▸ Given entries
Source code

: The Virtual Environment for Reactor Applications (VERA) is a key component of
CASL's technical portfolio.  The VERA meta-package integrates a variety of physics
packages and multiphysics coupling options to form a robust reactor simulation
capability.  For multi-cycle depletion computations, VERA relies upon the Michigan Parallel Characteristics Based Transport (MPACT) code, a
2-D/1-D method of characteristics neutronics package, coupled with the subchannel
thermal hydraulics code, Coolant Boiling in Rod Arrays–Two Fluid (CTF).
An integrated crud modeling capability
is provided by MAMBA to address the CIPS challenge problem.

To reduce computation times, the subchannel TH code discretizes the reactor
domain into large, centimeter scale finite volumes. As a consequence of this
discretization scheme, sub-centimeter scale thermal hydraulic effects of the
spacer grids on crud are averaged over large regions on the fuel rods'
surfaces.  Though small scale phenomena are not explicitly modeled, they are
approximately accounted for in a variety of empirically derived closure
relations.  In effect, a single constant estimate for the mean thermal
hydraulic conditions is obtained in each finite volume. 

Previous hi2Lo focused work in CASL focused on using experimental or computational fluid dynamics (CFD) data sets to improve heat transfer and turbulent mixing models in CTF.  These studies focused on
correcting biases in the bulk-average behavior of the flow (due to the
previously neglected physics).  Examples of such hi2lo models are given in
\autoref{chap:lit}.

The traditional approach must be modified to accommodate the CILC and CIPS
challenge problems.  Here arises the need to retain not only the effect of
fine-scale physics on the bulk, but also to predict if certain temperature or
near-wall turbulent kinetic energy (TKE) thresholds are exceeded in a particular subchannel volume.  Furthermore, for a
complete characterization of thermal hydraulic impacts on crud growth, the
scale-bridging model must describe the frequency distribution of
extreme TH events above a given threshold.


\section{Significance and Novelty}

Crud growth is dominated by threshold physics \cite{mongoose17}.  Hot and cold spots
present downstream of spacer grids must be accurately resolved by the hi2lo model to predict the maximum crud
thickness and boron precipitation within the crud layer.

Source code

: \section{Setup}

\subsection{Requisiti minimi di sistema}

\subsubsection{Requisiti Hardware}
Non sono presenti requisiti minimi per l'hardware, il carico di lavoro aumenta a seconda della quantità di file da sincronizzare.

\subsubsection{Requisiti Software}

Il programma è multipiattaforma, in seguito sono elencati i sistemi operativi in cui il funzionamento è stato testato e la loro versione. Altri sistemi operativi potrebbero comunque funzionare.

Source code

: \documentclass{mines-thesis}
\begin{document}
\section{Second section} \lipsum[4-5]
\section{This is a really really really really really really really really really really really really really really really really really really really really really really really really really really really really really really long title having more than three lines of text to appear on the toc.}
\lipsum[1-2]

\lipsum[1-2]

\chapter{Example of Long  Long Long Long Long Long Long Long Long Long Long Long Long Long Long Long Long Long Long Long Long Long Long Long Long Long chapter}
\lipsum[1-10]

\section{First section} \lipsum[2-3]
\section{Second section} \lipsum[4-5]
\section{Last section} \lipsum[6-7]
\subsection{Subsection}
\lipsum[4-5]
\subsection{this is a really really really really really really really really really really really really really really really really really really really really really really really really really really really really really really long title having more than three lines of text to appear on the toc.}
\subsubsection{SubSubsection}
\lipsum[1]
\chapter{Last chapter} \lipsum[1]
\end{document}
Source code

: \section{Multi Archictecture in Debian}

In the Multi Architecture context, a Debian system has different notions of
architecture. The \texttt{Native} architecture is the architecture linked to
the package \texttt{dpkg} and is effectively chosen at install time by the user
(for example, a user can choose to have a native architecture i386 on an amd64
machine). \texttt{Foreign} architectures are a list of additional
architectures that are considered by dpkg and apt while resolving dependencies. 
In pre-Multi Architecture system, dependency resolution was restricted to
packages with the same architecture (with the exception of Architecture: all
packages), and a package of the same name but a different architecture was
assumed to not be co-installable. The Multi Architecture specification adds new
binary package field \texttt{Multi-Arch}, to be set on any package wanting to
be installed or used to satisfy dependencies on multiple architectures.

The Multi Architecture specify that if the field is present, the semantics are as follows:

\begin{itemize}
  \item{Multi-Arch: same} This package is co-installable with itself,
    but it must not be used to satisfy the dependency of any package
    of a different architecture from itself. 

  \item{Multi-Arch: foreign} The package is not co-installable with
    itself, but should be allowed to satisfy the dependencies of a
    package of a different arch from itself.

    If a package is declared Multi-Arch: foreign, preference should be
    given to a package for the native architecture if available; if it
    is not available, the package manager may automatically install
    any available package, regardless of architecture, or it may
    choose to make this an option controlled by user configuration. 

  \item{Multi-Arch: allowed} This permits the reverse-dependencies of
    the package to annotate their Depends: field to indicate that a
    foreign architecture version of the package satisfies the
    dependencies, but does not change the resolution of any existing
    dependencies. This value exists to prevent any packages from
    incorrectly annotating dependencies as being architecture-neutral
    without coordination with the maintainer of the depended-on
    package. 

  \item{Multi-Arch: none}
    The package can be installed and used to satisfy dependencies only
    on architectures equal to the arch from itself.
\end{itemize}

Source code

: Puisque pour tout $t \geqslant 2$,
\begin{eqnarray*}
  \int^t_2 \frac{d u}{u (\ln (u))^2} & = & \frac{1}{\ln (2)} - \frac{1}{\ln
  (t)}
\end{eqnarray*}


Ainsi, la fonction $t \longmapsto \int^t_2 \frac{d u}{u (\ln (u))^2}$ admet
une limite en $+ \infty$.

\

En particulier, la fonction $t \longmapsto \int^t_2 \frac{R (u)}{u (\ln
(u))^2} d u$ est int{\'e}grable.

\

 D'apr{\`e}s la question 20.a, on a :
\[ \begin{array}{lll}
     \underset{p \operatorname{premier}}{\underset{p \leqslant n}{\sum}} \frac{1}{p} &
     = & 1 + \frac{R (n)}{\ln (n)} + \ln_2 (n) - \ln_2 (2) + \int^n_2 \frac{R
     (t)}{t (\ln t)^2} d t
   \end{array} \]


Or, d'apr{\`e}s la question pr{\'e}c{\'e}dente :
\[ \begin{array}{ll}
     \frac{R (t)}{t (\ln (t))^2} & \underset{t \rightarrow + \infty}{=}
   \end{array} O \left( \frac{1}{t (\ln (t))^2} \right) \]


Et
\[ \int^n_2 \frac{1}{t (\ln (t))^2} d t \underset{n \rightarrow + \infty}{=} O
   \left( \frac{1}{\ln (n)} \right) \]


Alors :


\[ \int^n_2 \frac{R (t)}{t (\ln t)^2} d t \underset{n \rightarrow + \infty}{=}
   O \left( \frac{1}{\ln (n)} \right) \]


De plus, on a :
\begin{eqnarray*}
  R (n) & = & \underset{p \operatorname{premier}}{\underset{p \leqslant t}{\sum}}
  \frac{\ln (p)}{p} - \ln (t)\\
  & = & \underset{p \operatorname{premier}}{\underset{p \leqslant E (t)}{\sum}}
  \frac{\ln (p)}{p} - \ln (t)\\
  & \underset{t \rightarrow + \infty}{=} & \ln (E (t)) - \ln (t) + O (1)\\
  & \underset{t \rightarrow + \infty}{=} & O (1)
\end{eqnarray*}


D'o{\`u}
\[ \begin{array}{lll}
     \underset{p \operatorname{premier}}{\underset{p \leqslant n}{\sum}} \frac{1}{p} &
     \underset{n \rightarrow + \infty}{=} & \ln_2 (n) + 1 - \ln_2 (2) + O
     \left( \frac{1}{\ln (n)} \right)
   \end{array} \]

▸ Your assignment
Would you please copy exactly the part of the entries above that begins at the line containing "spacer grids on" and ends at the line containing "hydraulic conditions is", both lines included?

▸ Output of the exercise
spacer grids on crud are averaged over large regions on the fuel rods'
surfaces.  Though small scale phenomena are not explicitly modeled, they are
approximately accounted for in a variety of empirically derived closure
relations.  In effect, a single constant estimate for the mean thermal
hydraulic conditions is obtained in each finite volume. 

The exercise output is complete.